======== MATERIAL FOR THIS EXERCISE

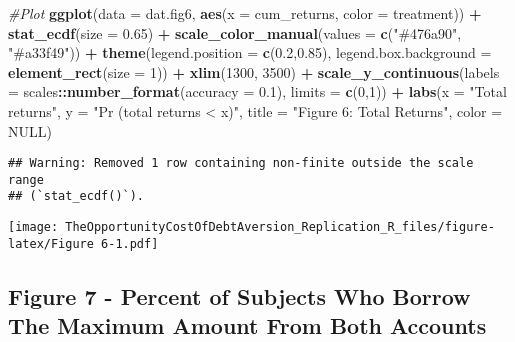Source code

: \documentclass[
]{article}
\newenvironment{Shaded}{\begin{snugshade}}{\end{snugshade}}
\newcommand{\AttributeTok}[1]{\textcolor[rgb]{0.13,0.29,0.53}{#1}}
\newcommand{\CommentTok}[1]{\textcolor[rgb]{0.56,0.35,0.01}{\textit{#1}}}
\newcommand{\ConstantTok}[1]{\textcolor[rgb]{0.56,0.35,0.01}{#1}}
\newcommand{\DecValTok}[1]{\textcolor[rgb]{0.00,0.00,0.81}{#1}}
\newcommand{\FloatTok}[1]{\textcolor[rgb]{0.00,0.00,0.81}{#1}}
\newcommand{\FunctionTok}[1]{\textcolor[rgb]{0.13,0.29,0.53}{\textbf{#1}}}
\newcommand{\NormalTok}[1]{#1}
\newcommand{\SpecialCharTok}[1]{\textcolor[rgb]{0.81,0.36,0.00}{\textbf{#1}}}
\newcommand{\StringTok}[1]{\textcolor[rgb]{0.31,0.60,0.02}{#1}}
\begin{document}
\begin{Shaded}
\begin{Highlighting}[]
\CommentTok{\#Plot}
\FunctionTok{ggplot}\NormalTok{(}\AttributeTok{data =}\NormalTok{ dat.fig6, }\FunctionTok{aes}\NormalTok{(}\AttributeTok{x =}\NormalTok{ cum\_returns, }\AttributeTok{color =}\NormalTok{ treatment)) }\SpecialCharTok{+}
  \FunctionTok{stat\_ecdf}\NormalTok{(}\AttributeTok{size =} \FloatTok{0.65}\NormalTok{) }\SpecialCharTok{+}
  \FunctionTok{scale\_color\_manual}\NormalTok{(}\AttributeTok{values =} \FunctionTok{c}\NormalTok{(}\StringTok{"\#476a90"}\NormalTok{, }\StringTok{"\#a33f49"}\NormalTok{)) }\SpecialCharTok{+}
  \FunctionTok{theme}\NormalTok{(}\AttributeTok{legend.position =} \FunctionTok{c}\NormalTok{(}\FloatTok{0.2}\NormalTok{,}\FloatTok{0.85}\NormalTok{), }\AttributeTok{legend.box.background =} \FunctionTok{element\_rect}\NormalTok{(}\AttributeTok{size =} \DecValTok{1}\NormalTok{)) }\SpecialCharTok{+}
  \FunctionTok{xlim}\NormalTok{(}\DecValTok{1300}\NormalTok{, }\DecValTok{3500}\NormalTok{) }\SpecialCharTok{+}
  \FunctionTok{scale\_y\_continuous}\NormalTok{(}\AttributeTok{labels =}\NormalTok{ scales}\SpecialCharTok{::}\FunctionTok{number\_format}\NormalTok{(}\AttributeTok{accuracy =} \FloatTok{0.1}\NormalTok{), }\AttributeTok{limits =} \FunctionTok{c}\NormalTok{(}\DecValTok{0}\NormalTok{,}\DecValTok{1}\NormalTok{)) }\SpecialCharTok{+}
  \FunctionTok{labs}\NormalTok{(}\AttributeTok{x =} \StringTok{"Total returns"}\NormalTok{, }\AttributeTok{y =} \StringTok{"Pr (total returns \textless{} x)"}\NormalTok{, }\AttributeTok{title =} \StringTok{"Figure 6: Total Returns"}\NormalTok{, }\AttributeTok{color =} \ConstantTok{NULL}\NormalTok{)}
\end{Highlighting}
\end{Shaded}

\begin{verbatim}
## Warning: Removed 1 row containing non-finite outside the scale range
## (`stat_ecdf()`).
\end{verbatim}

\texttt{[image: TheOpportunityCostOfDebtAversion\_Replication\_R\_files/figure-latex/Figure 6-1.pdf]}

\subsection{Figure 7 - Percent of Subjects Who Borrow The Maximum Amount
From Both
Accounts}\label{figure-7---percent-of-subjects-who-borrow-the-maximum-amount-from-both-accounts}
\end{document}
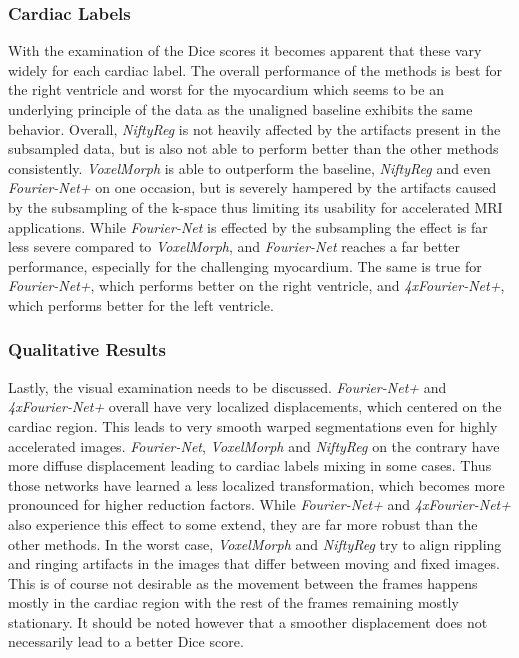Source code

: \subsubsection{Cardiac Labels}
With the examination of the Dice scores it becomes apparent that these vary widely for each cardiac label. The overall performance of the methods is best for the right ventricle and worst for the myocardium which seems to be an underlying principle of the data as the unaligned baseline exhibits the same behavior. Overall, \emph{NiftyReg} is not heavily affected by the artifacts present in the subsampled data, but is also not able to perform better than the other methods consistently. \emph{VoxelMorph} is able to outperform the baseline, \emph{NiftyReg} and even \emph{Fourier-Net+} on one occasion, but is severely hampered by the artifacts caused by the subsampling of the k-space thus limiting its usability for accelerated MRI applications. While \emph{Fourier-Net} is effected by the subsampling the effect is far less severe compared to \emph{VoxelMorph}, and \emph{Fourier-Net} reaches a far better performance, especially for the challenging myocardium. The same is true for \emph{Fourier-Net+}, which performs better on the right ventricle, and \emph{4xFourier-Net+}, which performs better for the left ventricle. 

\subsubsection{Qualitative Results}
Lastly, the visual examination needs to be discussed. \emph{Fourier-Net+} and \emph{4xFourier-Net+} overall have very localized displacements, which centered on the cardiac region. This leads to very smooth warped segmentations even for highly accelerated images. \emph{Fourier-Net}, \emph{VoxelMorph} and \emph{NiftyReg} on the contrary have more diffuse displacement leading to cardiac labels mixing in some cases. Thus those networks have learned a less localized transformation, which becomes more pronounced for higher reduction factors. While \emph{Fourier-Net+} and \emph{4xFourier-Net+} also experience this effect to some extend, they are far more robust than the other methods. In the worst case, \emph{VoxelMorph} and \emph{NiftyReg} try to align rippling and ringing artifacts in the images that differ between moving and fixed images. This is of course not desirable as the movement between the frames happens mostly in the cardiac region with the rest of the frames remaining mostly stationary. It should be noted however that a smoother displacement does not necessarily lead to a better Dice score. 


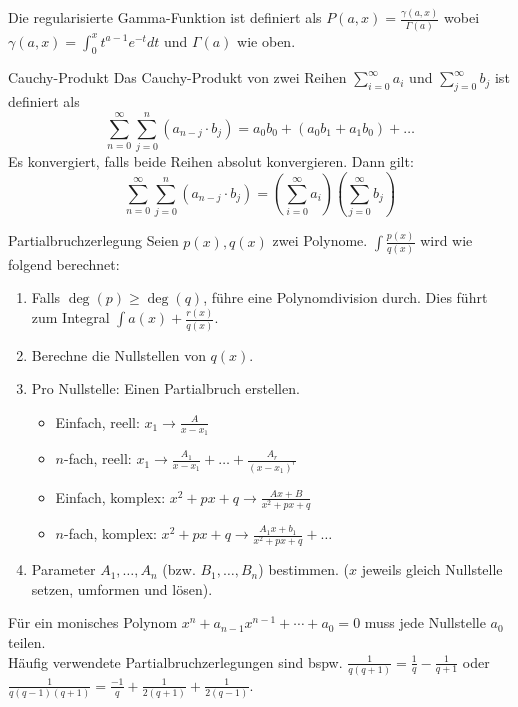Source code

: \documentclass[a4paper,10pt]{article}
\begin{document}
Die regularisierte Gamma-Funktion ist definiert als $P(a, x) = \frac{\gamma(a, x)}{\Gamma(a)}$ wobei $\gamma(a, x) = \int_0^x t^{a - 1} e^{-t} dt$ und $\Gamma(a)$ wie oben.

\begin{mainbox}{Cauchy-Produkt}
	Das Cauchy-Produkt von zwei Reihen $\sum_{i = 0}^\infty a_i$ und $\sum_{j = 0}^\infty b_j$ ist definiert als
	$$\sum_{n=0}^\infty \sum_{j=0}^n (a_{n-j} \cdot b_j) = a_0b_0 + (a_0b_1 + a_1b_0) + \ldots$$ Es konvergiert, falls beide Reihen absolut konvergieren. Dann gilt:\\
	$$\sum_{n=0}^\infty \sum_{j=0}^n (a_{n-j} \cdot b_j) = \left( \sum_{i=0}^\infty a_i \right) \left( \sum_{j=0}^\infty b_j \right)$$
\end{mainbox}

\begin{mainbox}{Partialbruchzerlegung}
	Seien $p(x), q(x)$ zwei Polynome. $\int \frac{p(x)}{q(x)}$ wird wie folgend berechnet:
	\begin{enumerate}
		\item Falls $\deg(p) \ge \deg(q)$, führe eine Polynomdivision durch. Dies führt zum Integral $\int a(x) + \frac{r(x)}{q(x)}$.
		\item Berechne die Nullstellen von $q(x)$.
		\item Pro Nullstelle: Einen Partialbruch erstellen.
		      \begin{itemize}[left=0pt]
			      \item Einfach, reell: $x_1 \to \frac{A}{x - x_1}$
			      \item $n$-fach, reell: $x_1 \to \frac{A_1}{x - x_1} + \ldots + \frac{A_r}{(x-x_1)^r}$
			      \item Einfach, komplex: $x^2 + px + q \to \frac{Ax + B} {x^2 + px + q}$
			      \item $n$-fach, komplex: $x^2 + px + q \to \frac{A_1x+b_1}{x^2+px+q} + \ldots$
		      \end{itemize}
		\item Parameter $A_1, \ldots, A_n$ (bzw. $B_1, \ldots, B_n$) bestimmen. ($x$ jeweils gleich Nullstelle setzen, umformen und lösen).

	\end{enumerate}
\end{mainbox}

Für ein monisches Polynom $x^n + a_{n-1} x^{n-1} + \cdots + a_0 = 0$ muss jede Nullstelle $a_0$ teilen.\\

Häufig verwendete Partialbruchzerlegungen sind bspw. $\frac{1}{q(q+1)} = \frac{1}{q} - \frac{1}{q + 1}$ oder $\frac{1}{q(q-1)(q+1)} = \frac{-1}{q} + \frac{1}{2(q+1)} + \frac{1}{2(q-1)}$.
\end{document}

================

Which lines of the data contain "Cauchy"? Copy them all.

\begin{mainbox}{Cauchy-Produkt}
	Das Cauchy-Produkt von zwei Reihen $\sum_{i = 0}^\infty a_i$ und $\sum_{j = 0}^\infty b_j$ ist definiert als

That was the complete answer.